JPU KPK Sebut Kuasa Hukum Bupati Muaraenim Bangun Narasi Fatamorgana
Follow IDN Times untuk mendapatkan informasi terkini. Klik untuk follow WhatsApp Channel & Google News
Palembang, IDN Times - Jaksa Penuntut Umum (JPU) Komisi Pemberantasan Korupsi (KPK) menolak eksepsi dari Penasihat Hukum (PH) Bupati Muaraenim nonaktif, Ahmad Yani, Maqdir Ismail dan tetap pada dakwaan yang telah dibacakan di sidang pertama kasus suap pemberian fee proyek.
"Sebagaimana yang dibacakan oleh penasihat hukum terdakwa pada sidang sebelumnya, dengan membangun narasi fatamorgana demi kepentingan kliennya, dengan alibi mencari kebenaran materil," ungkap JPU KPK, Roy Riyadi, saat menyampaikan jawaban JPU atas eksepsi, di Pengadilan Negeri Palembang Klas 1A Khusus Sumsel, Selasa (14/1).
1. Seharusnya kepala daerah yang terkena OTT tahu malu dan minta maaf ke rakyat
Roy mengungkapkan, dalam kasus ini, Ahmad Yani terbukti menerima dan memerintahkan bawahannya serta pengusaha untuk memberikan fee proyek. Padahal proyek yang dikerjakan oleh pemerintah daerah dipusatkan untuk kesejahteraan rakyat, bukan mengerjakan proyek untuk kepentingan pribadi.

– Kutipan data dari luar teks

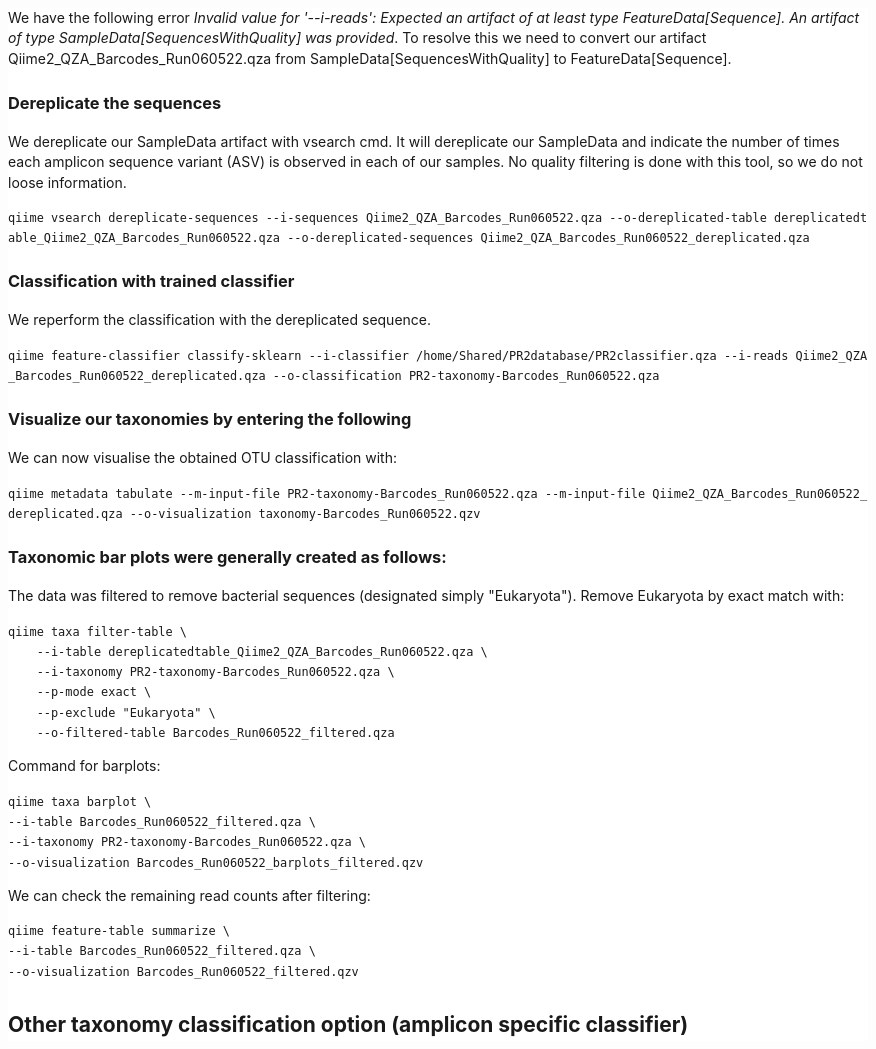 We have the following error *Invalid value for '--i-reads': Expected an artifact of at least type FeatureData[Sequence]. An artifact of type SampleData[SequencesWithQuality] was provided*. To resolve this we need to convert our artifact Qiime2_QZA_Barcodes_Run060522.qza from SampleData[SequencesWithQuality] to FeatureData[Sequence].

### Dereplicate the sequences

We dereplicate our SampleData artifact with vsearch cmd. It will dereplicate our SampleData and indicate the number of times each amplicon sequence variant (ASV) is observed in each of our samples. No quality filtering is done with this tool, so we do not loose information.

    qiime vsearch dereplicate-sequences --i-sequences Qiime2_QZA_Barcodes_Run060522.qza --o-dereplicated-table dereplicatedtable_Qiime2_QZA_Barcodes_Run060522.qza --o-dereplicated-sequences Qiime2_QZA_Barcodes_Run060522_dereplicated.qza

### Classification with trained classifier

We reperform the classification with the dereplicated sequence.

    qiime feature-classifier classify-sklearn --i-classifier /home/Shared/PR2database/PR2classifier.qza --i-reads Qiime2_QZA_Barcodes_Run060522_dereplicated.qza --o-classification PR2-taxonomy-Barcodes_Run060522.qza

### Visualize our taxonomies by entering the following

We can now visualise the obtained OTU classification with:

    qiime metadata tabulate --m-input-file PR2-taxonomy-Barcodes_Run060522.qza --m-input-file Qiime2_QZA_Barcodes_Run060522_dereplicated.qza --o-visualization taxonomy-Barcodes_Run060522.qzv

### Taxonomic bar plots were generally created as follows:

The data was filtered to remove bacterial sequences (designated simply "Eukaryota"). Remove Eukaryota by exact match with:

    qiime taxa filter-table \
        --i-table dereplicatedtable_Qiime2_QZA_Barcodes_Run060522.qza \
        --i-taxonomy PR2-taxonomy-Barcodes_Run060522.qza \
        --p-mode exact \
        --p-exclude "Eukaryota" \
        --o-filtered-table Barcodes_Run060522_filtered.qza

Command for barplots:

    qiime taxa barplot \
    --i-table Barcodes_Run060522_filtered.qza \
    --i-taxonomy PR2-taxonomy-Barcodes_Run060522.qza \
    --o-visualization Barcodes_Run060522_barplots_filtered.qzv

We can check the remaining read counts after filtering:

    qiime feature-table summarize \
    --i-table Barcodes_Run060522_filtered.qza \
    --o-visualization Barcodes_Run060522_filtered.qzv

## Other taxonomy classification option (amplicon specific classifier)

"Sejatinya seorang kepala daerah yang terkena Operasi Tangkap Tangan (OTT) memiliki rasa malu dan minta maaf kepada rakyatnya, akibat perbuatannya sebagai bentuk kesalahannya. Setidaknya, itu bentuk pertanggungjawaban moral kepada rakyat yang memilih pada pilkada lalu," ungkap dia.
2. JPU nilai tudingan ada kepentingan pemilihan Ketua KPK tidak subtantif
JPU KPK menyampaikan, dalil Penasihat Hukum terdakwa Ahmad Yani mengenai adanya unsur kepentingan dalam pemilihan Ketua KPK di bawah komando Agus Rahardjo, pada materi eksepsi tersebut dianggap tidak mendasar.
"Seharusnya membacakan bantahan atas dakwaan. Apa yang dibacakan dalam eksepsi tidak mendasar. Materi yang disampaikan tidak sesuai subtansi hukum, namun tetap dimasukan dalam pembacaan eksepsi," jelas dia.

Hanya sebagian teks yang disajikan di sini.